Peu importe l’identité ou le sexe de l’auteur, l’important reste l’authenticité du contenu. Une femme peut très bien écrire de magnifiques rôles masculins, comme l’inverse. Et c’est tant mieux : ça veut dire que l’on se comprend !
Vous voir aujourd’hui aux côtés de la metteuse en scène Marion Poppenborg renforce-t-il cette idée d’ »évolution nécessaire » ?
C’est surtout la metteuse en scène idéale pour ce texte ! C’est une figure très affirmée, qui ne verse jamais dans le sentimentalisme (elle rigole). Et puis, la retrouver aujourd’hui, c’est comme une boucle qui se referme pour moi. Il y a neuf ans, en effet, j’ai travaillé avec elle pour une de mes premières pièces au Luxembourg. J’en garde de bons souvenirs. On a toutes deux un langage commun. On se comprend très vite, ce qui est un fondement essentiel dans la pratique théâtrale.
C’est presque un miracle d’avoir été autant sur scène durant cette période aussi insensée que l’on traverse
Vous avez déjà joué à trois reprises cette année : Hedda Gabler au Luxembourg, ainsi que Die Totenwacht et Das große Heft en Autriche.

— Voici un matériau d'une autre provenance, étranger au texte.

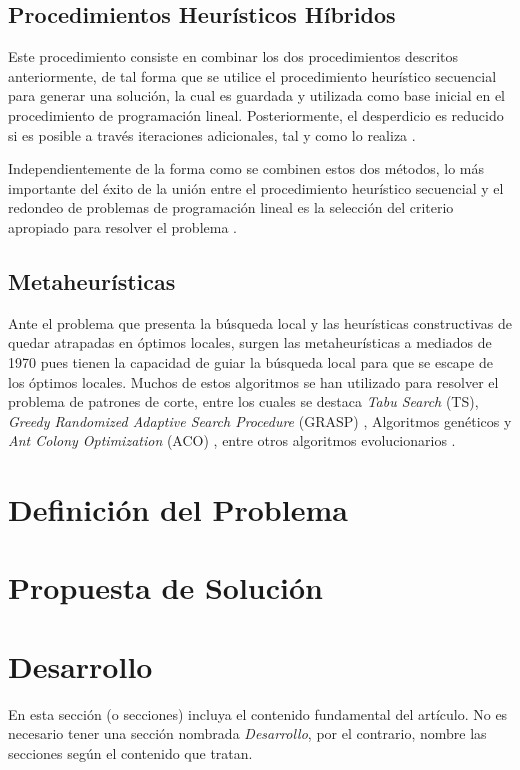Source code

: \documentclass[a4paper,10pt,twocolumn]{article}
\begin{document}
\subsection{Procedimientos Heurísticos Híbridos }
Este procedimiento consiste en combinar los dos
procedimientos descritos anteriormente, de tal forma
que se utilice el procedimiento heurístico secuencial
para generar una solución, la cual es guardada y
utilizada como base inicial en el procedimiento de
programación lineal. Posteriormente, el desperdicio es
reducido si es posible a través iteraciones adicionales,
tal y como lo realiza \cite{41}. 

Independientemente de la forma como
se combinen estos dos métodos, lo más importante
del éxito de la unión entre el procedimiento heurístico
secuencial y el redondeo de problemas de programación
lineal es la selección del criterio apropiado para resolver
el problema \cite{29}.

\subsection{ Metaheurísticas }
Ante el problema que presenta la búsqueda local y
las heurísticas constructivas de quedar atrapadas en
óptimos locales, surgen las metaheurísticas a mediados
de 1970 pues tienen la capacidad de guiar la búsqueda
local para que se escape de los óptimos locales. Muchos
de estos algoritmos se han utilizado para resolver
el problema de patrones de corte, entre los cuales
se destaca \textit{Tabu Search} (TS), \textit{Greedy Randomized
Adaptive Search Procedure} (GRASP) \cite{42}, Algoritmos
genéticos \cite{43,46} y \textit{Ant Colony Optimization} (ACO) \cite{47,48}, entre otros algoritmos evolucionarios \cite{51}.

\section{Definición del Problema}

\section{Propuesta de Solución}

\section{Desarrollo}\label{sec:dev}
  En esta sección (o secciones) incluya el contenido fundamental del artículo.
  No es necesario tener una sección nombrada \emph{Desarrollo}, por el contrario,
  nombre las secciones según el contenido que tratan.
\end{document}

En pleine épidémie mondiale de Covid-19, c’est une belle performance, non ?
J’ai eu de la chance, oui ! Bien sûr, à Linz, avec le premier confinement, on a pu juste jouer quatre fois, mais c’est vrai, c’est presque un miracle d’avoir autant été sur scène durant cette période aussi insensée que l’on traverse.

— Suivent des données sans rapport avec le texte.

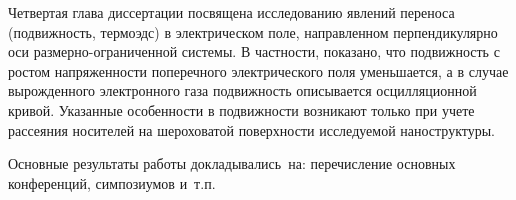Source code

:Четвертая глава диссертации посвящена исследованию явлений переноса (подвижность, термоэдс) в электрическом поле, направленном перпендикулярно оси размерно-ограниченной системы. В частности, показано, что подвижность с ростом напряженности поперечного электрического поля уменьшается, а в случае вырожденного электронного газа подвижность описывается осцилляционной кривой. Указанные особенности в подвижности возникают только при учете рассеяния носителей на шероховатой поверхности исследуемой наноструктуры.

%
%
%
%
%
%
%
%


{\probation}
Основные результаты работы докладывались~на:
перечисление основных конференций, симпозиумов и~т.\:п.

Justement, en tant que comédienne, comment vivez-vous cette pandémie ?
Ce virus, à mes yeux, a montré, ou plutôt confirmé, toute la précarité de notre métier. Avec cruauté, il a rappelé que la culture est un monde fragile, sans sécurité et souvent peu considéré. Mais c’est aussi pour ces raisons qu’il faut tout donner pour le protéger, tout faire pour être le soir devant des gens qui, eux, sont demandeurs. Les voir réanimer le Grand Théâtre, comme pour Hedda Gabler, ça m’a remplie de joie et de fierté. Et m’a donné du courage pour la suite. Il faut continuer à jouer, coûte que coûte.

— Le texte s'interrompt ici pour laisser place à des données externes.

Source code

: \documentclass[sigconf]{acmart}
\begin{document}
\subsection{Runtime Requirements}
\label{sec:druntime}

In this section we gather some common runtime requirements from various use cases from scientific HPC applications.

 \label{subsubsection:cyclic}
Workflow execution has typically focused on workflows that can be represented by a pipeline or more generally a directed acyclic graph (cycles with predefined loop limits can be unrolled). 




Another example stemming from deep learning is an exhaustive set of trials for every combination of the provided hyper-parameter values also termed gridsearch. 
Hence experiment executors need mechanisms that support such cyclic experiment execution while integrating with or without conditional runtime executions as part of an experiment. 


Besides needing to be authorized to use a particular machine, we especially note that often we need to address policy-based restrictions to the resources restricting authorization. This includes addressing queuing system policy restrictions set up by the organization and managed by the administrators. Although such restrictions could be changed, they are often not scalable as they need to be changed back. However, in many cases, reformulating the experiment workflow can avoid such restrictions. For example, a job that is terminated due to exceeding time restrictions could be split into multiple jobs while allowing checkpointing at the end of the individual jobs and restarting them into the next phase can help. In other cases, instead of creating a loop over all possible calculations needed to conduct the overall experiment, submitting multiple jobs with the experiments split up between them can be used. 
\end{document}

Un nouveau confinement au Luxembourg serait-il une « tragédie » ?
Ce serait bien sûr terrible, même si la santé des gens est, évidemment, plus importante qu’une soirée au théâtre. Mais, parallèlement, il faut aussi rappeler qu’une pièce, un film, un livre, une exposition… donnent du bonheur durant les moments difficiles. C’est en ce sens que la culture est essentielle, surtout en temps de crise.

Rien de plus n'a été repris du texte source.